If I understand you correctly, the background (parallax) images are not related to the effect? If that’s right then you have the classical situation where multiple parts are kind of equally demanding. You couuld either remove your backgrounds or the shaded tiles and both times you get a measurable performance boost.
Also, again, a simple effect might seem simple on a per pixel level, but at 60fps its done more than 220 million times a second (that would be just one fullscreen draw on your S7 at 60fps) it’s a lot of work to be done.
The performance boost with the parallax images is likely because you’re at the bandwidth limit of your gpu.
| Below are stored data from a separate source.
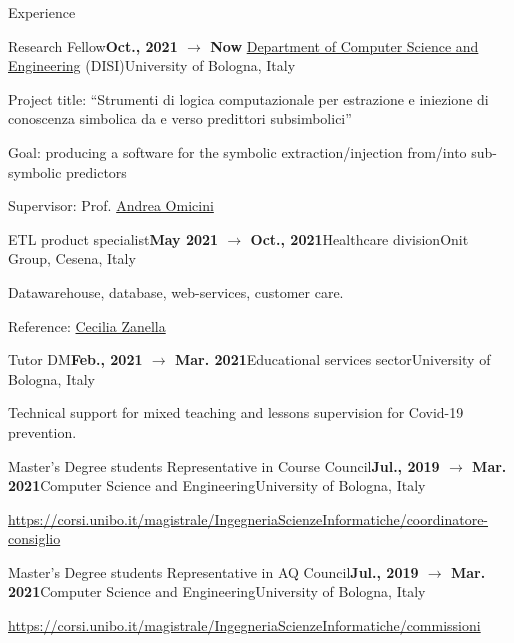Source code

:\documentclass{resume} %
\begin{document}
\begin{rSection}{Experience}
        \begin{rSubsection}{Research Fellow}{\textbf{Oct., 2021 $\rightarrow$ Now}}{ \href{https://disi.unibo.it/it}{Department of Computer Science and Engineering} (DISI)}{University of Bologna, Italy}
            \item Project title: ``Strumenti di logica computazionale per estrazione e iniezione di conoscenza simbolica da e verso predittori subsimbolici''
            \item Goal: producing a software for the symbolic extraction/injection from/into sub-symbolic predictors
            \item Supervisor: Prof. \href{mailto:andrea.omicini@unibo.it}{Andrea Omicini}
        \end{rSubsection}
        
        \begin{rSubsection}{ETL product specialist}{\textbf{May 2021 $\rightarrow$ Oct., 2021}}{Healthcare division}{Onit Group, Cesena, Italy}
            \item Datawarehouse, database, web-services, customer care.
            \item Reference: \href{mailto:czanella@onit.it}{Cecilia Zanella}
        \end{rSubsection}
        
        \begin{rSubsection}{Tutor DM}{\textbf{Feb., 2021 $\rightarrow$ Mar. 2021}}{Educational services sector}{University of Bologna, Italy}
            \item Technical support for mixed teaching and lessons supervision for Covid-19 prevention.
        \end{rSubsection}
        
        \begin{rSubsection}{Master's Degree students Representative in Course Council}{\textbf{Jul., 2019 $\rightarrow$ Mar. 2021}}{Computer Science and Engineering}{University of Bologna, Italy}
            \item \url{https://corsi.unibo.it/magistrale/IngegneriaScienzeInformatiche/coordinatore-consiglio}
        \end{rSubsection}
        
        \begin{rSubsection}{Master's Degree students Representative in AQ Council}{\textbf{Jul., 2019 $\rightarrow$ Mar. 2021}}{Computer Science and Engineering}{University of Bologna, Italy}
            \item \url{https://corsi.unibo.it/magistrale/IngegneriaScienzeInformatiche/commissioni}
        \end{rSubsection}
        

\end{rSection}
\end{document}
With 5 images roughly fullscreen you’re operating already at 1 billion pixels a second just for the parallax effect - at 32bit that’s up to 8GB/sec of memory that has to be read and written.
Here’s another detail where 3d engines may actually be less demanding. 3d games use the z-buffer to determine wheter a pixel has to be drawn/shaded or not and for that reason, usually render whatever is visible front to back. GPUs are highly optimized to do this z-buffer rejection on their pixels and so, in 3d even the same amount of overdraw (like your 5 parallax images) is usually much less demanding on the GPU bandwidth than using the typical 2d way of handling this which is, drawing from back to front, for correct transparency - in 3d games that’s only done for geometry/materials with transluency.
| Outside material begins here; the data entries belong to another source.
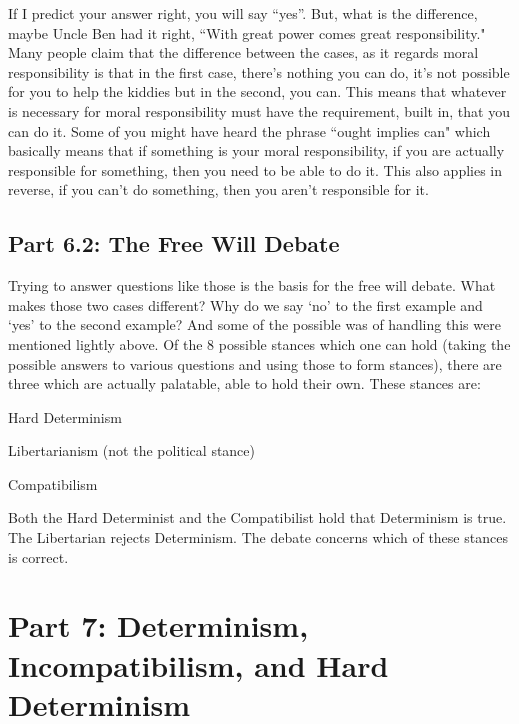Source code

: 
If I predict your answer right, you will say “yes”.  But, what is the difference, maybe Uncle Ben had it right, ``With great power comes great responsibility." Many people claim that the difference between the cases, as it regards moral responsibility is that in the first case, there’s nothing you can do, it’s not possible for you to help the kiddies but in the second, you can.  This means that whatever is necessary for moral responsibility must have the requirement, built in, that you can do it. Some of you might have heard the phrase ``ought implies can" which basically means that if something is your moral responsibility, if you are actually responsible for something, then you need to be able to do it. This also applies in reverse, if you can't do something, then you aren't responsible for it. 

\section{Part 6.2: The Free Will Debate}

Trying to answer questions like those is the basis for the free will debate. What makes those two cases different? Why do we say ‘no’ to the first example and ‘yes’ to the second example? And some of the possible was of handling this were mentioned lightly above. Of the 8 possible stances which one can hold (taking the possible answers to various questions and using those to form stances), there are three which are actually palatable, able to hold their own. These stances are:
\begin{earg}
   \item[]  Hard Determinism
    \item[] Libertarianism (not the political stance)
    \item[] Compatibilism 
\end{earg}
Both the Hard Determinist and the Compatibilist hold that Determinism is true. The Libertarian rejects Determinism. The debate concerns which of these stances is correct. 
\chapter{Part 7: Determinism, Incompatibilism, and Hard Determinism}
If you don’t need the shader effect to run per frame, a preprocessed image is a great optimization. You could still do this with a shader and a snapshot as snapshots don’t have to be updated each frame.
Also you could try optimizations like, render your parallax effect into a snapshot half the width and height of your actual display and only render this at full resolution. This should reduce the used bandwith for the parallax images to slightly below 50% of whats consumed at the moment. Depending on your artstyle users may not even notice the difference.